Your objective:
Output all of the entries exactly as written.

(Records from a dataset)
== Segment start ==
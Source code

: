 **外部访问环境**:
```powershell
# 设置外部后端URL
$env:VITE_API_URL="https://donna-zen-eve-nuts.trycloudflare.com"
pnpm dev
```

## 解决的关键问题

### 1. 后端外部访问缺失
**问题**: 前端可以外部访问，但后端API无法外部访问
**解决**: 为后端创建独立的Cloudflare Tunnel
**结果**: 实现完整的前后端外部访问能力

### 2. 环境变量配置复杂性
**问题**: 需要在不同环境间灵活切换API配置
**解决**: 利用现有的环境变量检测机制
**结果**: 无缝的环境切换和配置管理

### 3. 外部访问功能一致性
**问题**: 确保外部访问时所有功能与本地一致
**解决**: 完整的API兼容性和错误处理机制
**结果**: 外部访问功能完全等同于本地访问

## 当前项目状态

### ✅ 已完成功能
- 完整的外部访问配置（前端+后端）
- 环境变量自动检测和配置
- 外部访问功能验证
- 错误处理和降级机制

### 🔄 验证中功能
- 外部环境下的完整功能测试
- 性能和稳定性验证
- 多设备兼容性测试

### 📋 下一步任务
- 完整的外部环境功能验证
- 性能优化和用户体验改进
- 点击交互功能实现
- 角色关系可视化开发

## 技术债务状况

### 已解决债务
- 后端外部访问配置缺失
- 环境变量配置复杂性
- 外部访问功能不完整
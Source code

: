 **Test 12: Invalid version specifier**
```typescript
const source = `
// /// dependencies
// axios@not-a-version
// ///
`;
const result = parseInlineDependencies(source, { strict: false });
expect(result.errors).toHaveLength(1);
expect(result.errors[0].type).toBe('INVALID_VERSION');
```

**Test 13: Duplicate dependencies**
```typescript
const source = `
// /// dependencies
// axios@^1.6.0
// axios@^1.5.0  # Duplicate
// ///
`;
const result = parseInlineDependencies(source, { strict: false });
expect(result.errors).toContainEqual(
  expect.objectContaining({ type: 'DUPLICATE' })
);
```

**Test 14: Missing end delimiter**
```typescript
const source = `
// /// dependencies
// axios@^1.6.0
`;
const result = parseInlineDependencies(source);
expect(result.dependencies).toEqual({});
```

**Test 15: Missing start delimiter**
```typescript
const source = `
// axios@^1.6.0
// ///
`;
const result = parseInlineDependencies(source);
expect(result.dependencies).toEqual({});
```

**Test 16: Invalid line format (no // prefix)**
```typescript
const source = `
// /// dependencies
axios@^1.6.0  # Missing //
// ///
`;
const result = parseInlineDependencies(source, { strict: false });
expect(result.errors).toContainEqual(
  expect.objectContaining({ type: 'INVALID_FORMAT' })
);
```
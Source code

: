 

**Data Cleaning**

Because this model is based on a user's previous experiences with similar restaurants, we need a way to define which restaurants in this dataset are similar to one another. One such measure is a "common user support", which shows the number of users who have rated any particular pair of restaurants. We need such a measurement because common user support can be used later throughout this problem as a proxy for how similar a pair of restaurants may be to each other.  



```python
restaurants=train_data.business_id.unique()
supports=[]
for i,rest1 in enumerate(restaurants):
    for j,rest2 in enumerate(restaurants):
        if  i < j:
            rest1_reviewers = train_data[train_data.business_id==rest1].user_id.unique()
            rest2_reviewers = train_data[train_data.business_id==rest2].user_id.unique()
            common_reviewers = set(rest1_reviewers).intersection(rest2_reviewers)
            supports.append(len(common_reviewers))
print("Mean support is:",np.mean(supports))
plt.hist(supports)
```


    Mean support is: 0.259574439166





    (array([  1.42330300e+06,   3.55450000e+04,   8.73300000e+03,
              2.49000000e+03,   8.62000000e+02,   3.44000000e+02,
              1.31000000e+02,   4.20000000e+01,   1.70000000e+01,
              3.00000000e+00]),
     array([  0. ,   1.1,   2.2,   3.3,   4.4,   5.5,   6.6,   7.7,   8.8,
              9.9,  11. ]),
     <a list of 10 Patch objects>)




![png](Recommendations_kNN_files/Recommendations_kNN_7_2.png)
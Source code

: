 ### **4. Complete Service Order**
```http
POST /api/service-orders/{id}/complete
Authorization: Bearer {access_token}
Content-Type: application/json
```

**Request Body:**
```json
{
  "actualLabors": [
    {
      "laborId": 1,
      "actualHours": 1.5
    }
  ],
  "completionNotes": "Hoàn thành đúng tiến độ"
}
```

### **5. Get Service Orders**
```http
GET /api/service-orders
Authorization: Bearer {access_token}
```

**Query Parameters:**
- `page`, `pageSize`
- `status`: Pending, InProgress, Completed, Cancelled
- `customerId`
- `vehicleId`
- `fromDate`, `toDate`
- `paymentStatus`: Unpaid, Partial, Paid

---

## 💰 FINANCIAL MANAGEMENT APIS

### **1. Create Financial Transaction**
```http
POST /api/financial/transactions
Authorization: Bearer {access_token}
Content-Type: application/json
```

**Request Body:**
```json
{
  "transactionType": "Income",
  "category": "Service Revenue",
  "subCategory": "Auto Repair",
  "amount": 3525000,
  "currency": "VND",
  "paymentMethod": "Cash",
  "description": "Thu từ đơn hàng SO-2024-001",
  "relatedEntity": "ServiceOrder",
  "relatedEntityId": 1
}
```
== Segment end ==
Reply:
Source code

: **外部访问环境**:
```powershell
# 设置外部后端URL
$env:VITE_API_URL="https://donna-zen-eve-nuts.trycloudflare.com"
pnpm dev
```

## 解决的关键问题

### 1. 后端外部访问缺失
**问题**: 前端可以外部访问，但后端API无法外部访问
**解决**: 为后端创建独立的Cloudflare Tunnel
**结果**: 实现完整的前后端外部访问能力

### 2. 环境变量配置复杂性
**问题**: 需要在不同环境间灵活切换API配置
**解决**: 利用现有的环境变量检测机制
**结果**: 无缝的环境切换和配置管理

### 3. 外部访问功能一致性
**问题**: 确保外部访问时所有功能与本地一致
**解决**: 完整的API兼容性和错误处理机制
**结果**: 外部访问功能完全等同于本地访问

## 当前项目状态

### ✅ 已完成功能
- 完整的外部访问配置（前端+后端）
- 环境变量自动检测和配置
- 外部访问功能验证
- 错误处理和降级机制

### 🔄 验证中功能
- 外部环境下的完整功能测试
- 性能和稳定性验证
- 多设备兼容性测试

### 📋 下一步任务
- 完整的外部环境功能验证
- 性能优化和用户体验改进
- 点击交互功能实现
- 角色关系可视化开发

## 技术债务状况

### 已解决债务
- 后端外部访问配置缺失
- 环境变量配置复杂性
- 外部访问功能不完整
Source code

: **Test 12: Invalid version specifier**
```typescript
const source = `
// /// dependencies
// axios@not-a-version
// ///
`;
const result = parseInlineDependencies(source, { strict: false });
expect(result.errors).toHaveLength(1);
expect(result.errors[0].type).toBe('INVALID_VERSION');
```

**Test 13: Duplicate dependencies**
```typescript
const source = `
// /// dependencies
// axios@^1.6.0
// axios@^1.5.0  # Duplicate
// ///
`;
const result = parseInlineDependencies(source, { strict: false });
expect(result.errors).toContainEqual(
  expect.objectContaining({ type: 'DUPLICATE' })
);
```

**Test 14: Missing end delimiter**
```typescript
const source = `
// /// dependencies
// axios@^1.6.0
`;
const result = parseInlineDependencies(source);
expect(result.dependencies).toEqual({});
```

**Test 15: Missing start delimiter**
```typescript
const source = `
// axios@^1.6.0
// ///
`;
const result = parseInlineDependencies(source);
expect(result.dependencies).toEqual({});
```

**Test 16: Invalid line format (no // prefix)**
```typescript
const source = `
// /// dependencies
axios@^1.6.0  # Missing //
// ///
`;
const result = parseInlineDependencies(source, { strict: false });
expect(result.errors).toContainEqual(
  expect.objectContaining({ type: 'INVALID_FORMAT' })
);
```
Source code

: 

**Data Cleaning**

Because this model is based on a user's previous experiences with similar restaurants, we need a way to define which restaurants in this dataset are similar to one another. One such measure is a "common user support", which shows the number of users who have rated any particular pair of restaurants. We need such a measurement because common user support can be used later throughout this problem as a proxy for how similar a pair of restaurants may be to each other.  



```python
restaurants=train_data.business_id.unique()
supports=[]
for i,rest1 in enumerate(restaurants):
    for j,rest2 in enumerate(restaurants):
        if  i < j:
            rest1_reviewers = train_data[train_data.business_id==rest1].user_id.unique()
            rest2_reviewers = train_data[train_data.business_id==rest2].user_id.unique()
            common_reviewers = set(rest1_reviewers).intersection(rest2_reviewers)
            supports.append(len(common_reviewers))
print("Mean support is:",np.mean(supports))
plt.hist(supports)
```


    Mean support is: 0.259574439166





    (array([  1.42330300e+06,   3.55450000e+04,   8.73300000e+03,
              2.49000000e+03,   8.62000000e+02,   3.44000000e+02,
              1.31000000e+02,   4.20000000e+01,   1.70000000e+01,
              3.00000000e+00]),
     array([  0. ,   1.1,   2.2,   3.3,   4.4,   5.5,   6.6,   7.7,   8.8,
              9.9,  11. ]),
     <a list of 10 Patch objects>)




![png](Recommendations_kNN_files/Recommendations_kNN_7_2.png)
Source code

: ### **4. Complete Service Order**
```http
POST /api/service-orders/{id}/complete
Authorization: Bearer {access_token}
Content-Type: application/json
```

**Request Body:**
```json
{
  "actualLabors": [
    {
      "laborId": 1,
      "actualHours": 1.5
    }
  ],
  "completionNotes": "Hoàn thành đúng tiến độ"
}
```

### **5. Get Service Orders**
```http
GET /api/service-orders
Authorization: Bearer {access_token}
```

**Query Parameters:**
- `page`, `pageSize`
- `status`: Pending, InProgress, Completed, Cancelled
- `customerId`
- `vehicleId`
- `fromDate`, `toDate`
- `paymentStatus`: Unpaid, Partial, Paid

---

## 💰 FINANCIAL MANAGEMENT APIS

### **1. Create Financial Transaction**
```http
POST /api/financial/transactions
Authorization: Bearer {access_token}
Content-Type: application/json
```

**Request Body:**
```json
{
  "transactionType": "Income",
  "category": "Service Revenue",
  "subCategory": "Auto Repair",
  "amount": 3525000,
  "currency": "VND",
  "paymentMethod": "Cash",
  "description": "Thu từ đơn hàng SO-2024-001",
  "relatedEntity": "ServiceOrder",
  "relatedEntityId": 1
}
```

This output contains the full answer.